Wir richten zurzeit vernünftiger Weise den Blick wieder etwas weg von den Apps hin zu den Möglichkeiten in Browsern. Wenn auch in den Medien zumindest gefühlt der App-Hype noch auf vollen Touren läuft, ist doch deutlich spürbar, dass Unternehmen intensiv nach Vereinfachung und damit Kosteneffizienz suchen. HTML5 ist ein großer Schritt in die richtige Richtung und es ist unglaublich spannend, was die Weiterentwicklungen an dieser Stelle in Sachen User Experience zukünftig ermöglichen werden. Apps wird es selbstverständlich weiterhin geben, doch sie werden in weiten Teilen hybrid sein und die Nutzer werden gar nicht mehr bemerken, ob sie noch in der App oder schon im mobilen Internet sind.
5) Wie werden wir im Jahr 2040 kommunizieren, was wird das nächste ”große Ding” im mobilen Internet?

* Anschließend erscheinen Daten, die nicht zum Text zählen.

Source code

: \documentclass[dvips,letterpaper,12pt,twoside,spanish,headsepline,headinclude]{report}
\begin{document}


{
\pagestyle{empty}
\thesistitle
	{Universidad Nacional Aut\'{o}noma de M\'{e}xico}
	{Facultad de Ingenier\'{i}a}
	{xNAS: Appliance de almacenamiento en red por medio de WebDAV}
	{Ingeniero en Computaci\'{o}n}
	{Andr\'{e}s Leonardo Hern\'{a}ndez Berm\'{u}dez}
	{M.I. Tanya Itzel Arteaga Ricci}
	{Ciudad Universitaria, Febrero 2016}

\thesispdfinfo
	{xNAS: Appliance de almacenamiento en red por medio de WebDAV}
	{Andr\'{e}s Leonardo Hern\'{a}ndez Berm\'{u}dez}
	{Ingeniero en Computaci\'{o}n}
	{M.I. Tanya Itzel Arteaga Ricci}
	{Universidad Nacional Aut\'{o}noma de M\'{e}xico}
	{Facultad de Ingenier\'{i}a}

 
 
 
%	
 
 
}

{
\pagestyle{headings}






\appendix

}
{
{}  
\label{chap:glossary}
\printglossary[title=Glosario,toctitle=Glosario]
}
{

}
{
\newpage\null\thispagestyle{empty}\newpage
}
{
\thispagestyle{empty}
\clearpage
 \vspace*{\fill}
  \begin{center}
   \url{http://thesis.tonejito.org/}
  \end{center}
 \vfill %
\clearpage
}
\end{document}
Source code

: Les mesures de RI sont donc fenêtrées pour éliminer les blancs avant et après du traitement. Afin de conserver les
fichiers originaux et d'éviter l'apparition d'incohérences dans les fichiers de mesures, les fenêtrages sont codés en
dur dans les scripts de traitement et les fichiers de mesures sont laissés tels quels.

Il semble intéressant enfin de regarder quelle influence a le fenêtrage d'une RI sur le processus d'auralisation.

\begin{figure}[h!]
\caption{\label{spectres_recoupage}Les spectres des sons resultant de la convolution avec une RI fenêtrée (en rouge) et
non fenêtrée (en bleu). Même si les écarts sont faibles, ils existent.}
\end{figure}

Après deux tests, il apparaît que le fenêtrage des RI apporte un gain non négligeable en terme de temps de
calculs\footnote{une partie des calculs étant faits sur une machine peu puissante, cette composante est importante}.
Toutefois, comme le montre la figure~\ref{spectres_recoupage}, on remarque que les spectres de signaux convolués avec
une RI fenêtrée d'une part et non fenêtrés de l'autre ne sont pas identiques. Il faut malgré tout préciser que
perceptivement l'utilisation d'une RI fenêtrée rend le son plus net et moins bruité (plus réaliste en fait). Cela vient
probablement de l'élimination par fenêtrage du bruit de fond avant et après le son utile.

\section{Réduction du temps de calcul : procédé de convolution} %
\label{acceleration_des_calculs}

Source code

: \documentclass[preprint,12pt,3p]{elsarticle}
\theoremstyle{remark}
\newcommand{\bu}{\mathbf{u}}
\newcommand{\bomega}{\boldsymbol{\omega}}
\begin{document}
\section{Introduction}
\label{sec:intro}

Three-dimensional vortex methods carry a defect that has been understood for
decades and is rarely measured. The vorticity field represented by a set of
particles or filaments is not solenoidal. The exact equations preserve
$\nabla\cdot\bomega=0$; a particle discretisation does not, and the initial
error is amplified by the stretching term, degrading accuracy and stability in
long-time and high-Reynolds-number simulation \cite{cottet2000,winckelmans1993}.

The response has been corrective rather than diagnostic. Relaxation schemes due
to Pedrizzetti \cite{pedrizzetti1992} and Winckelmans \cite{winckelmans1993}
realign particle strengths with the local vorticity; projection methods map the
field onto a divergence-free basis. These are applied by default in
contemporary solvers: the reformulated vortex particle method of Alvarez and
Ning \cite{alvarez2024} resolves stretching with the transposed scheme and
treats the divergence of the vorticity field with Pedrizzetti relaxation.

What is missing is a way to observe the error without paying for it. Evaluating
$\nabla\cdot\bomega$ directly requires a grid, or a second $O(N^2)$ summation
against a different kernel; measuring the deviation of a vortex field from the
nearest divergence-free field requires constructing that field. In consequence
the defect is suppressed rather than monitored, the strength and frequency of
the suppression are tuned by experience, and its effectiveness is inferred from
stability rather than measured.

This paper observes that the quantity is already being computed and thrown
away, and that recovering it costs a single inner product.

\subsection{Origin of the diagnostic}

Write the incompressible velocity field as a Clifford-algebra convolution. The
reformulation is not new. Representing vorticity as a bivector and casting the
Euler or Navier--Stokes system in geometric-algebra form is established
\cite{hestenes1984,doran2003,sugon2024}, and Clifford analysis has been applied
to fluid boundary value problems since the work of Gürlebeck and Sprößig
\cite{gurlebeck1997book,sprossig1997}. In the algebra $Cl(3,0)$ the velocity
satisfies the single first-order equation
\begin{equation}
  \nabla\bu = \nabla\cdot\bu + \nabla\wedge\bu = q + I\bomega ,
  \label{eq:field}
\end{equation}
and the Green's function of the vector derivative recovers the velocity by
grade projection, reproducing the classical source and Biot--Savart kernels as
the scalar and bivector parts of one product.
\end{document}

Oh, 2040…solch eine Prognose würde ich nicht wagen. Wir haben gerade 20 Jahre Internet hinter uns, wer weiß, was uns in 30 Jahren Mobile so alles passieren wird. Ich denke, das nächste “große Ding” wird die weiter voranschreitende “Verschmelzung” von realer und digitaler Welt sein. Meine Generation denkt noch sehr zwei geteilt. Hier das “wahre” Leben und dort nur das weitaus schlechtere, digitale Abbild. Dass auch der digitale Raum real ist und unsere analoge Realität erweitert, ist manchem nur schwer vermittelbar. Jüngere Generationen gehen damit anders um und trennen diese Sphären nicht mehr. Und in der Zukunft wird es für uns ganz normal sein, dass zum Beispiel jeder Gegenstand, jedes Gebäude und auch jeder Mensch eine URL hat. Die Wege, wie wir an diese Informationen gelangen, werden intuitiver sein, Stichwort Augmented Reality, und wir werden dafür Geräte verwenden, die dann nur noch entfernt an unsere heutigen Smartphones erinnern werden. Sehen wir heute Single-Purpose-Apps werden wir in Zukunft sicherlich Single-Purpose-Devices haben, die klein und in anderen Gegenständen, zum Beispiel unserer Kleidung, integriert sein werden.